Ping Pong the Animation: the ultimate comfort show

By Nam Woon Kim (he/him)

When Alana suggested writing about comfort shows this week, I immediately knew what I would be writing about. It helps that it’s also my favourite show, but having read David’s piece on mental health in sports it felt extra relevant. It’s by no means a story “about mental health”, and yet by exploring the interiority of its characters growing up it still has everything to say on the matter, and in a refreshingly earnest way to boot.


In many ways, Ping Pong is the ultimate comfort show.


Despite operating through the sports genre, it’s also gentle and reassuring. The story touches on, and perhaps even answers, the question of normalising failure in David’s piece. In any sport, there are winners and losers. Ping Pong doesn’t deny this reality. In fact, when characters lose, they lose hard. Casual and veteran players alike quit the game, sometimes permanently, which often forces them to do some unpleasant soul-searching. The show even gives the most minor of characters an arc, who, after losing in the first round of regionals to one of the main characters, travels the world to find themselves. Several episodes later they return, realising that the answer lies in this humble game.


Winners and losers, it is tempting to extend this logic to life itself. That one person’s gain must be the other person’s loss is a belief-turned-worldview-turned-status quo we’ve internalised and grown up with, but it is one which Ping Pong confidently rejects. This is why Ping Pong is so comforting and perhaps why I love it so much. By tying the story to a setting where there must be a first and second place, the show challenges our perceptions of what being our best self is. Over the course of its lean, 11 episode journey, the show makes the most of its cast to explore the different routes one may take. We learn to appreciate that life can be nonlinear and that everyone truly has their own pace. This feels genuine because this isn’t a story that passively mills about. The story emphasises that none of this is easy, and from the moment the opening credits roll, you’re thrown into the eye of their struggle with explosive punk rock which introduces us to the psychology of the characters.

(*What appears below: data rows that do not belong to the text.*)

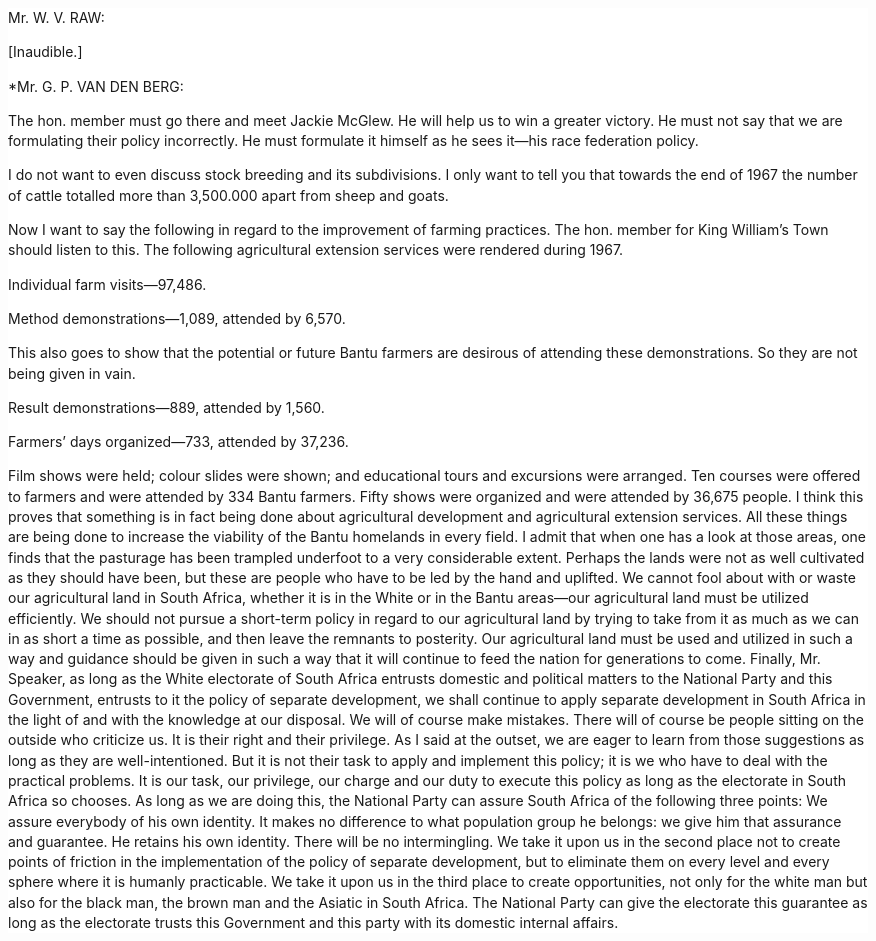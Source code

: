 </speech>

<speech by="#raw">

<from>Mr. <person refersTo="hansard_za">W. V. RAW</person>:</from>

<p>[Inaudible.]</p>

</speech>

<speech by="#van_den_berg">

<from>*Mr. <person refersTo="hansard_za">G. P. VAN DEN BERG</person>:</from>

<p>The hon. member must go there and meet Jackie McGlew. He will help us to win a greater victory. He must not say that we are formulating their policy incorrectly. He must formulate it himself as he sees it&#x2014;his race federation policy.</p>

<p>I do not want to even discuss stock breeding and its subdivisions. I only want to tell you that towards the end of 1967 the number of cattle totalled more than 3,500.000 apart from sheep and goats.</p>

<p>Now I want to say the following in regard to the improvement of farming practices. The hon. member for King William&#x2019;s Town should listen to this. The following agricultural extension services were rendered during 1967.</p>

<block name="quote">Individual farm visits&#x2014;97,486.</block>

<block name="quote">Method demonstrations&#x2014;1,089, attended by 6,570.</block>

<p>This also goes to show that the potential or future Bantu farmers are desirous of attending these demonstrations. So they are not being given in vain.</p>

<block name="quote">Result demonstrations&#x2014;889, attended by 1,560.</block>

<block name="quote">Farmers&#x2019; days organized&#x2014;733, attended by 37,236.</block>

<p>Film shows were held; colour slides were shown; and educational tours and excursions were arranged. Ten courses were offered to farmers and were attended by 334 Bantu farmers. Fifty shows were organized and were attended by 36,675 people. I think this proves that something is in fact being done about agricultural development and agricultural extension services. All these things are being done to increase the viability of the Bantu homelands in every field. I admit that when one has a look at those areas, one finds that the pasturage has been trampled underfoot to a very considerable extent. Perhaps the lands were not as well cultivated as they should have been, but these are people who have to be led by the hand and uplifted. We cannot fool about with or waste our agricultural land in South Africa, whether it is in the White or in the Bantu areas&#x2014;our agricultural land must be utilized efficiently. We should not pursue a short-term policy in regard to our agricultural land by trying to take from it as much as we can in as short a time as possible, and then leave the remnants to posterity. Our agricultural land must be used and utilized in such a way and guidance should be given in such a way that it will continue to feed the nation for generations to come. Finally, Mr. Speaker, as long as the White electorate of South Africa entrusts domestic and political matters to the National Party and this Government, entrusts to it the policy of separate development, we shall continue to apply separate development in South Africa in the light of and with the knowledge at our disposal. We will of course make mistakes. There will of course be people sitting on the outside who criticize us. It is their right and their privilege. As I said at the outset, we are eager to learn from those suggestions as long as they are well-intentioned. But it is not their task to apply and implement this policy; it is we who have to deal with the practical problems. It is our task, our privilege, our charge and our duty to execute this policy as long as the electorate in South Africa so chooses. As long as we are doing this, the National Party can assure South Africa of the following three points: We assure everybody of his own identity. It makes no difference to what population group he belongs: we give him that assurance and guarantee. He retains his own identity. There will be no intermingling. We take it upon us in the second place not to create points of friction in the implementation of the policy of separate development, but to eliminate them on every level and every sphere where it is humanly practicable. We take it upon us in the third place to create opportunities, not only for the white man but also for the black man, the brown man and the Asiatic in South Africa. The National Party can give the electorate this guarantee as long as the electorate trusts this Government and this party with its domestic internal affairs.</p>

When my friend, a professional basketball player, introduced me to the show I thought I wouldn’t be able to appreciate it because competitive sports was never important to me. Strangely, only one episode in, I found myself invested and immersed. There was something familiar and reassuring about the emotional rhythm of the show. Ping pong is the show’s structural anchor, but it’s a vehicle for story – the means to an end. Even though there may be only one character that can claim to be the best by the time the show ends, everyone else has gained just as much in their growth as a person. Whether you consider yourself the least sportiest person you know or your family table tennis champion, I encourage you to give this show a try.


The visual craft of Ping Pong also deserves a little bit of attention, even if this part of the show speaks for itself the most. With the themes in mind, every shot is imbued with warmth or fighting spirit whether we’re on the train home or in the middle of a match. On an individual level, each character emotes and moves with life in their own distinct way. In the bigger picture, Masaaki Yuasa, the series director, finds endless ways to frame, condense, and expand space to serve the emotion of a scene. Kensuke Ushio’s score, too, enriches the world with creative motifs and soundscapes that mix acoustic instruments, synths, and even the sound of ping pong being played.